_WHAT IS REQUIRED_
Give back an exact copy of the lines in the records below, from the line that has "Student Competition Team" through the line that has "- ~~Allow lower or uppercase in search~~", and nothing besides.

_PROVIDED DATA_
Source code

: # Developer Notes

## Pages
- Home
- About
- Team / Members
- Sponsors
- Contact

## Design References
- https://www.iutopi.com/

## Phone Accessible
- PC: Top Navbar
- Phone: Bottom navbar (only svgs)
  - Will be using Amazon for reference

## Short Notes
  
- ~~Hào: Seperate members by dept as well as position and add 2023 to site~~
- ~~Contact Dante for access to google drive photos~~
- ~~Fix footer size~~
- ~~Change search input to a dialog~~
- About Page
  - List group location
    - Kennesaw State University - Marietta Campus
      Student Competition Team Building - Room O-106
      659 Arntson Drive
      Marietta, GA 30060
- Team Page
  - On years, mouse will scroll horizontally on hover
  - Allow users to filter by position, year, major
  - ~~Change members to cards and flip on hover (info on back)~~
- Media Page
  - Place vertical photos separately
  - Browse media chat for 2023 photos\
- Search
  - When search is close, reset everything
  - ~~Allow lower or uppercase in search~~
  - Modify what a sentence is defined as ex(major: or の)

_EXERCISE RESPONSE_
      Student Competition Team Building - Room O-106
      659 Arntson Drive
      Marietta, GA 30060
- Team Page
  - On years, mouse will scroll horizontally on hover
  - Allow users to filter by position, year, major
  - ~~Change members to cards and flip on hover (info on back)~~
- Media Page
  - Place vertical photos separately
  - Browse media chat for 2023 photos\
- Search
  - When search is close, reset everything
  - ~~Allow lower or uppercase in search~~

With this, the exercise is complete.